### What to produce
Start at the line with "<strong>toArray()</strong> : <em>void</em> |" in the records below, stop at the line with "public | <strong>__construct(</strong><em>mixed</em>", and return every line in that span exactly, the two end lines included.

· · · · ·

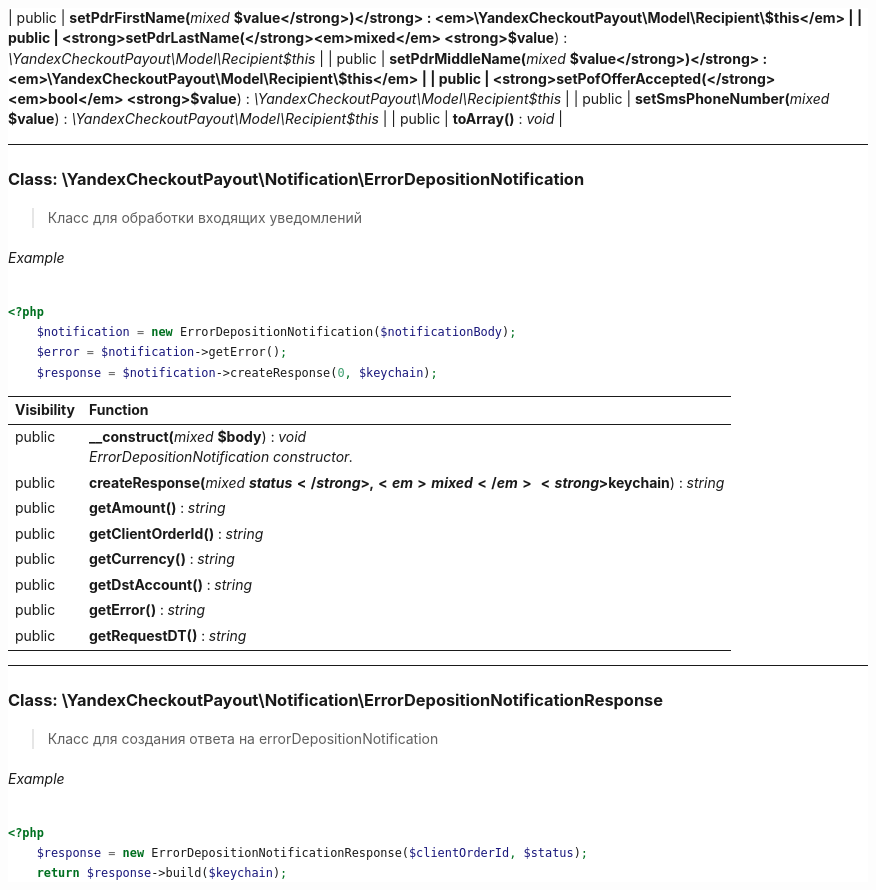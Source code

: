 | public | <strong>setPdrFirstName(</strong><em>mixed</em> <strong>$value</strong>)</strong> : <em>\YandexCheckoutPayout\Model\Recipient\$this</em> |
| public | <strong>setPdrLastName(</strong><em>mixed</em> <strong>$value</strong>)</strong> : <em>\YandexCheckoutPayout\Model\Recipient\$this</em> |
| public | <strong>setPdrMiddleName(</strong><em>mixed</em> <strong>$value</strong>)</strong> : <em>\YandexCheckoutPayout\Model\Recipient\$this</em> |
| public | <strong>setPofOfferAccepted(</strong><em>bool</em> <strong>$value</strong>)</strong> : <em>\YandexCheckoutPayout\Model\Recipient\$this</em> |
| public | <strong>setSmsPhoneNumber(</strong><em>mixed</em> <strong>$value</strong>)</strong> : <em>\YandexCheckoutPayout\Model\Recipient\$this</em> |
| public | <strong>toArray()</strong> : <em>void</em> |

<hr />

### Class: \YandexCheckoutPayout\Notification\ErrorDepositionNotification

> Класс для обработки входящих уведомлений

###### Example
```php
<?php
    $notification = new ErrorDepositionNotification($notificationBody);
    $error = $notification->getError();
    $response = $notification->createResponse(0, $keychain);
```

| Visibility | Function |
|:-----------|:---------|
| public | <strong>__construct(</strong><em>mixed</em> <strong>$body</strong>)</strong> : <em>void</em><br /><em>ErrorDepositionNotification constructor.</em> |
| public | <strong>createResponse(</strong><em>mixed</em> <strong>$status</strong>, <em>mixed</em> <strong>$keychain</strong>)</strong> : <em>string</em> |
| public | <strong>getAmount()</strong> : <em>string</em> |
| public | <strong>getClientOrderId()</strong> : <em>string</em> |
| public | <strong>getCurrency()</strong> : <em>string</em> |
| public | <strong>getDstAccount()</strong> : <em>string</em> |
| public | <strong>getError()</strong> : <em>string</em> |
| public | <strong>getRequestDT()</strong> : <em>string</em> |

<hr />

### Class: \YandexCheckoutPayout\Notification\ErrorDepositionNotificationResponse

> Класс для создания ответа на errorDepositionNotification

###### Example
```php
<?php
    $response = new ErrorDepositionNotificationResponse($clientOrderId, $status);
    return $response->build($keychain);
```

· · · · ·

### Answer space
| public | <strong>toArray()</strong> : <em>void</em> |

<hr />

### Class: \YandexCheckoutPayout\Notification\ErrorDepositionNotification

> Класс для обработки входящих уведомлений

###### Example
```php
<?php
    $notification = new ErrorDepositionNotification($notificationBody);
    $error = $notification->getError();
    $response = $notification->createResponse(0, $keychain);
```

| Visibility | Function |
|:-----------|:---------|
| public | <strong>__construct(</strong><em>mixed</em> <strong>$body</strong>)</strong> : <em>void</em><br /><em>ErrorDepositionNotification constructor.</em> |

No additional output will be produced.